This article is from the WineMaking FAQ, by malak@CAM.ORG (Don Buchan) with numerous contributions by others.

05 How Is Wine Made?

First, for those who are expecting a quick answer on how to make wine

{how do you make red wine?}

That is a loaded question, but here are the basics which you *can*
follow to make wine.

Real easy way:

First, go to a homebrew shop and have the salesperson sell you a kit and
all the equipment. If they try to sell you anything for any more than
USD $120 then they're either ripping you off or trying to sell you too
much. Ask for a red kit. Follow the instructions in the box. The basic
equipment should cost up to USD $50 and the kit up to USD $70 (probably
a very high end kit and you should probably be looking at a kit that is
a little less expensive, in the USD $60 max range.)

Easy way:

Go to the market and find some fresh juice and add some yeast. Follow
instructions as below.

Involved way:

- Buy some red wine grapes.
- Rent a grape crusher from said homebrew shop, crush said grapes and
collect the juice in the bucket purchased from said homebrew shop.
- Add yeast.
- Using the hydrometer purchased from the shop, transfer to a carboy
when the reading is 1.010.
- When the reading is at about 0.992, wait two weeks.
- Add a clearing agent (homebrew shop)
- After three weeks rack the wine to a clean carboy.
- Either let sit in the carboy or go on to filter if desired and bottle.

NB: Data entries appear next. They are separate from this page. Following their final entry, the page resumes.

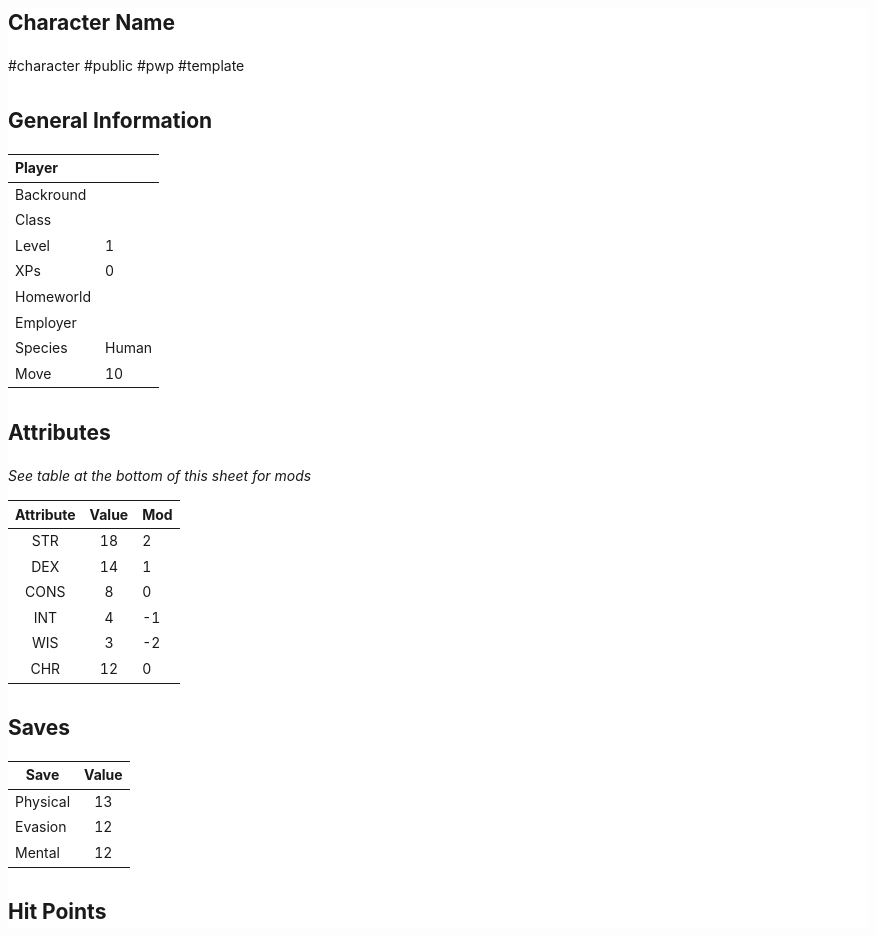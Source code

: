 ## Character Name

#character #public #pwp #template 

## General Information

| Player    |       |
| :-------- | ----- |
| Backround |       |
| Class     |       |
| Level     | 1     |
| XPs       | 0     |
| Homeworld |       |
| Employer  |       |
| Species   | Human |
| Move      | 10    |

## Attributes

_See table at the bottom of this sheet for mods_

| Attribute | Value | Mod |
| :-------: | :---: | --- |
|    STR    |  18   | 2   |
|    DEX    |  14   | 1   |
|   CONS    |   8   | 0   |
|    INT    |   4   | -1  |
|    WIS    |   3   | -2  |
|    CHR    |  12   | 0   |

## Saves

| Save     | Value |
| -------- | :---: |
| Physical |  13   |
| Evasion  |  12   |
| Mental   |  12   |

## Hit Points
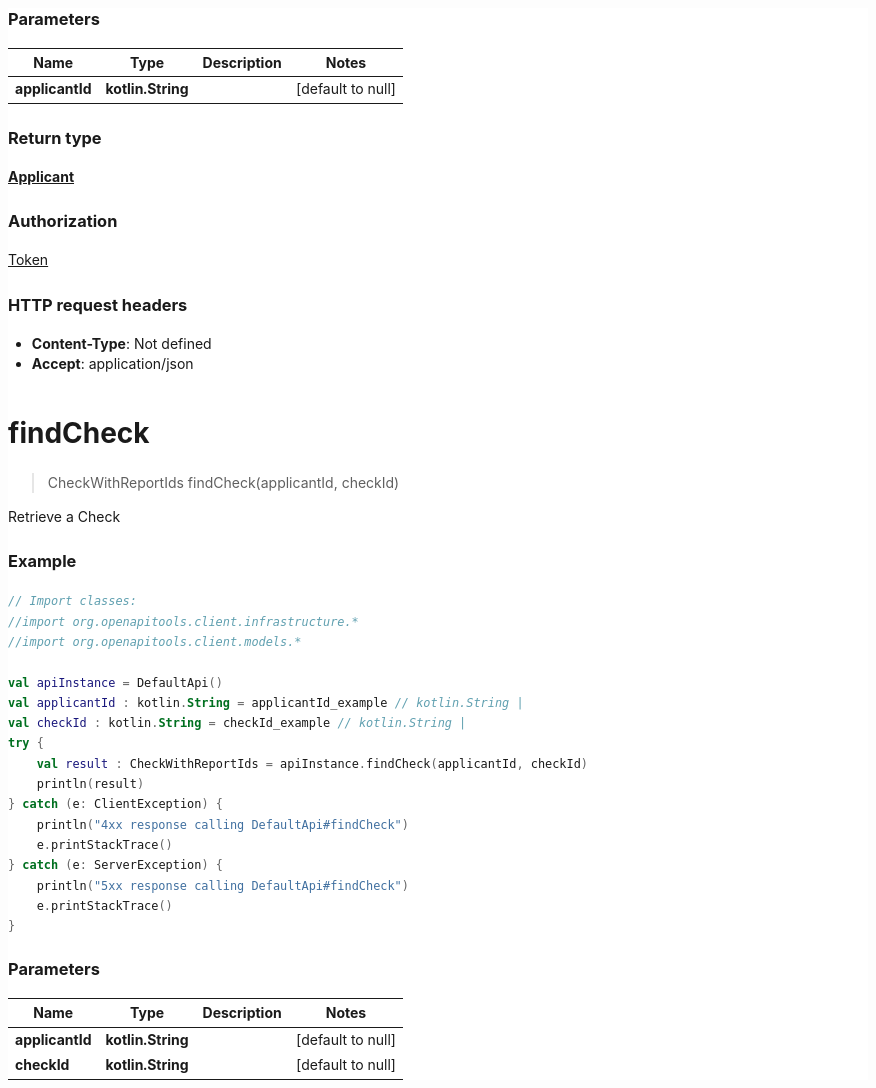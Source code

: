 ### Parameters

Name | Type | Description  | Notes
------------- | ------------- | ------------- | -------------
 **applicantId** | **kotlin.String**|  | [default to null]

### Return type

[**Applicant**](Applicant.md)

### Authorization

[Token](../README.md#Token)

### HTTP request headers

 - **Content-Type**: Not defined
 - **Accept**: application/json

<a name="findCheck"></a>
# **findCheck**
> CheckWithReportIds findCheck(applicantId, checkId)

Retrieve a Check

### Example
```kotlin
// Import classes:
//import org.openapitools.client.infrastructure.*
//import org.openapitools.client.models.*

val apiInstance = DefaultApi()
val applicantId : kotlin.String = applicantId_example // kotlin.String | 
val checkId : kotlin.String = checkId_example // kotlin.String | 
try {
    val result : CheckWithReportIds = apiInstance.findCheck(applicantId, checkId)
    println(result)
} catch (e: ClientException) {
    println("4xx response calling DefaultApi#findCheck")
    e.printStackTrace()
} catch (e: ServerException) {
    println("5xx response calling DefaultApi#findCheck")
    e.printStackTrace()
}
```

### Parameters

Name | Type | Description  | Notes
------------- | ------------- | ------------- | -------------
 **applicantId** | **kotlin.String**|  | [default to null]
 **checkId** | **kotlin.String**|  | [default to null]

A little more involved is as follows:

Wine is the product of fermenting fruit juice, usually grapes.
Generally, it has an alcoholic content of 7% to 14%. Further, this
alcoholic content is only derived by fermentation, ie. no distillation,
nor as a general rule are distilled products added to fortify the wine.

The process of fermenting is basically feeding sugars and nutrients to
yeast, which then produce carbon dioxide and alcohol. This process goes
on until either all the sugar is gone or the yeast can no longer
tolerate the alcoholic content of the wine. Different yeasts produce
different results, and have different tolerance levels.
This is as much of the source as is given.